Stored entries
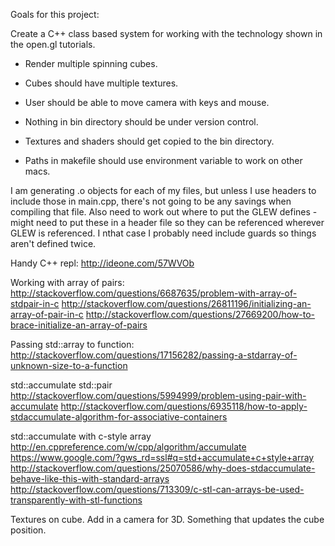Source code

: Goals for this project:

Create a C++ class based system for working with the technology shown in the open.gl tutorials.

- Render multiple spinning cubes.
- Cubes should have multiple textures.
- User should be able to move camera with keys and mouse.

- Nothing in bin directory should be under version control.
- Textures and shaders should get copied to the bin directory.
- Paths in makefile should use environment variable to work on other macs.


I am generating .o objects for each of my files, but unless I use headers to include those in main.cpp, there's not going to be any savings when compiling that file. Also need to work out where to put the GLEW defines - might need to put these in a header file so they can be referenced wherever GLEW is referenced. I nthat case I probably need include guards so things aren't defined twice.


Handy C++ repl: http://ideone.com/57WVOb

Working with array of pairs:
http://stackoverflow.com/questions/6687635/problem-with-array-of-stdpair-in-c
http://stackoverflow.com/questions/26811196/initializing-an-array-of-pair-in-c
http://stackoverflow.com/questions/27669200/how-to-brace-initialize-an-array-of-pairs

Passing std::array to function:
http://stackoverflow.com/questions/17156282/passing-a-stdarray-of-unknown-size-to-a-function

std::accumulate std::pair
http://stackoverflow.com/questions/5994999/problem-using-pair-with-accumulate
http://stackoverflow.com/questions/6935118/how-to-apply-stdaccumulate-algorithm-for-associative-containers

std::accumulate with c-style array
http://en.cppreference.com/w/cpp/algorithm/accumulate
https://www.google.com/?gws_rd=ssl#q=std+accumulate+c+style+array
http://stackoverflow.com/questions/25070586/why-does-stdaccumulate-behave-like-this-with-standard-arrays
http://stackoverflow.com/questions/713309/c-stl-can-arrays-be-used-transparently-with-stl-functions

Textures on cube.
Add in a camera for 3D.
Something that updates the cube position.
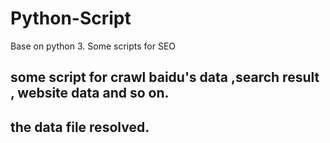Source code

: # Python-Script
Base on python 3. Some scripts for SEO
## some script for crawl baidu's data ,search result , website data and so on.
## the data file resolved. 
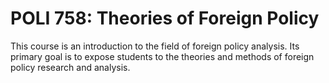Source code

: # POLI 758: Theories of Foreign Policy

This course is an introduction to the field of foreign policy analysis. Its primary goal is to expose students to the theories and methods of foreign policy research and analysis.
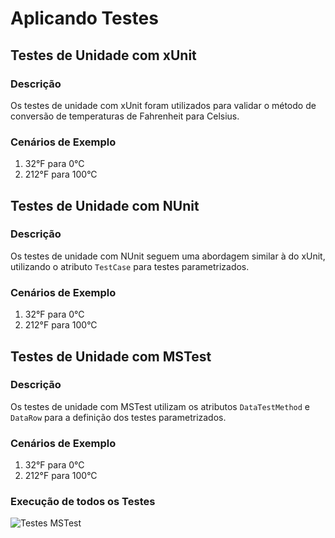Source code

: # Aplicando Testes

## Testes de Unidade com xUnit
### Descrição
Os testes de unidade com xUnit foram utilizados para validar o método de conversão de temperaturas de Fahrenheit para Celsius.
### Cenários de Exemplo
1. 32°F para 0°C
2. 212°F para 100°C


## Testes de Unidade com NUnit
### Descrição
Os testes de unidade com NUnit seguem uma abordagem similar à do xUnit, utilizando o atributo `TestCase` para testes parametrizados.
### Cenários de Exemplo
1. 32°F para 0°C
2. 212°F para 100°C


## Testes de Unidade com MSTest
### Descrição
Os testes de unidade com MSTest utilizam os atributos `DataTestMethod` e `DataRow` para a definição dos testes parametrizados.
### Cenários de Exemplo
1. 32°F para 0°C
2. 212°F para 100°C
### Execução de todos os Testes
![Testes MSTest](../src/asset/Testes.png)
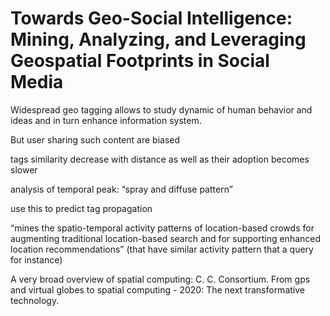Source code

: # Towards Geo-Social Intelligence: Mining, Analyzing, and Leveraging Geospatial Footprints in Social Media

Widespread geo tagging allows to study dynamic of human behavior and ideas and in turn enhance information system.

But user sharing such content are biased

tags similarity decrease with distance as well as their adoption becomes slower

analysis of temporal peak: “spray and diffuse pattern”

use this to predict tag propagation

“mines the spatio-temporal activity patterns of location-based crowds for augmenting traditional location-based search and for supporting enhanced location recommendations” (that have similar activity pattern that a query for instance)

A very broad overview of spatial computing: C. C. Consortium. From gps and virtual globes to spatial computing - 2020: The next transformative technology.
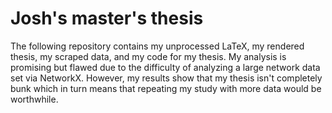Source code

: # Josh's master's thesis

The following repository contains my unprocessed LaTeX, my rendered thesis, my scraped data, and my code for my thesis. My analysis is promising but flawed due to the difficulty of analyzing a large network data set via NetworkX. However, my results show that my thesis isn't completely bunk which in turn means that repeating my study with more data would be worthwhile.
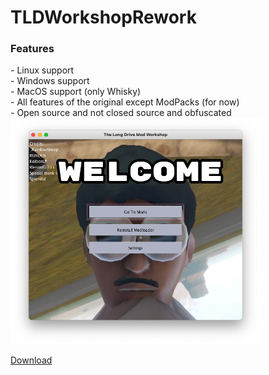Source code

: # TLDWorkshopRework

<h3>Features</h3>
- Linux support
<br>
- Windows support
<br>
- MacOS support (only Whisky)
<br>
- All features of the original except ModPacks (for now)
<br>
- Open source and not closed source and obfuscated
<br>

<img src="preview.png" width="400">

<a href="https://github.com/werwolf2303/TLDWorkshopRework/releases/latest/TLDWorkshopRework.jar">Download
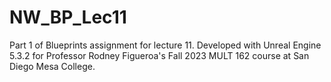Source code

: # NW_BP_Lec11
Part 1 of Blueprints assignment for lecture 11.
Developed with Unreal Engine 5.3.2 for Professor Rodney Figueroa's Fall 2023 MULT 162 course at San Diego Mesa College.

*TASK INSTRUCTIONS*: Write out each entry word for word, images excluded.

*FINAL ANSWER*:
Source code

: Goals for this project:

Create a C++ class based system for working with the technology shown in the open.gl tutorials.

- Render multiple spinning cubes.
- Cubes should have multiple textures.
- User should be able to move camera with keys and mouse.

- Nothing in bin directory should be under version control.
- Textures and shaders should get copied to the bin directory.
- Paths in makefile should use environment variable to work on other macs.


I am generating .o objects for each of my files, but unless I use headers to include those in main.cpp, there's not going to be any savings when compiling that file. Also need to work out where to put the GLEW defines - might need to put these in a header file so they can be referenced wherever GLEW is referenced. I nthat case I probably need include guards so things aren't defined twice.


Handy C++ repl: http://ideone.com/57WVOb

Working with array of pairs:
http://stackoverflow.com/questions/6687635/problem-with-array-of-stdpair-in-c
http://stackoverflow.com/questions/26811196/initializing-an-array-of-pair-in-c
http://stackoverflow.com/questions/27669200/how-to-brace-initialize-an-array-of-pairs

Passing std::array to function:
http://stackoverflow.com/questions/17156282/passing-a-stdarray-of-unknown-size-to-a-function

std::accumulate std::pair
http://stackoverflow.com/questions/5994999/problem-using-pair-with-accumulate
http://stackoverflow.com/questions/6935118/how-to-apply-stdaccumulate-algorithm-for-associative-containers

std::accumulate with c-style array
http://en.cppreference.com/w/cpp/algorithm/accumulate
https://www.google.com/?gws_rd=ssl#q=std+accumulate+c+style+array
http://stackoverflow.com/questions/25070586/why-does-stdaccumulate-behave-like-this-with-standard-arrays
http://stackoverflow.com/questions/713309/c-stl-can-arrays-be-used-transparently-with-stl-functions

Textures on cube.
Add in a camera for 3D.
Something that updates the cube position.
Source code

: # Python-Script
Base on python 3. Some scripts for SEO
## some script for crawl baidu's data ,search result , website data and so on.
## the data file resolved. 
Source code

: # POLI 758: Theories of Foreign Policy

This course is an introduction to the field of foreign policy analysis. Its primary goal is to expose students to the theories and methods of foreign policy research and analysis.
Source code

: # Aplicando Testes

## Testes de Unidade com xUnit
### Descrição
Os testes de unidade com xUnit foram utilizados para validar o método de conversão de temperaturas de Fahrenheit para Celsius.
### Cenários de Exemplo
1. 32°F para 0°C
2. 212°F para 100°C


## Testes de Unidade com NUnit
### Descrição
Os testes de unidade com NUnit seguem uma abordagem similar à do xUnit, utilizando o atributo `TestCase` para testes parametrizados.
### Cenários de Exemplo
1. 32°F para 0°C
2. 212°F para 100°C


## Testes de Unidade com MSTest
### Descrição
Os testes de unidade com MSTest utilizam os atributos `DataTestMethod` e `DataRow` para a definição dos testes parametrizados.
### Cenários de Exemplo
1. 32°F para 0°C
2. 212°F para 100°C
### Execução de todos os Testes
![Testes MSTest](../src/asset/Testes.png)
Source code

: # Towards Geo-Social Intelligence: Mining, Analyzing, and Leveraging Geospatial Footprints in Social Media

Widespread geo tagging allows to study dynamic of human behavior and ideas and in turn enhance information system.

But user sharing such content are biased

tags similarity decrease with distance as well as their adoption becomes slower

analysis of temporal peak: “spray and diffuse pattern”

use this to predict tag propagation

“mines the spatio-temporal activity patterns of location-based crowds for augmenting traditional location-based search and for supporting enhanced location recommendations” (that have similar activity pattern that a query for instance)

A very broad overview of spatial computing: C. C. Consortium. From gps and virtual globes to spatial computing - 2020: The next transformative technology.
Source code

: # Josh's master's thesis

The following repository contains my unprocessed LaTeX, my rendered thesis, my scraped data, and my code for my thesis. My analysis is promising but flawed due to the difficulty of analyzing a large network data set via NetworkX. However, my results show that my thesis isn't completely bunk which in turn means that repeating my study with more data would be worthwhile.
Source code

: # TLDWorkshopRework

<h3>Features</h3>
- Linux support
<br>
- Windows support
<br>
- MacOS support (only Whisky)
<br>
- All features of the original except ModPacks (for now)
<br>
- Open source and not closed source and obfuscated
<br>

<img src="preview.png" width="400">

<a href="https://github.com/werwolf2303/TLDWorkshopRework/releases/latest/TLDWorkshopRework.jar">Download
Source code

: # NW_BP_Lec11
Part 1 of Blueprints assignment for lecture 11.
Developed with Unreal Engine 5.3.2 for Professor Rodney Figueroa's Fall 2023 MULT 162 course at San Diego Mesa College.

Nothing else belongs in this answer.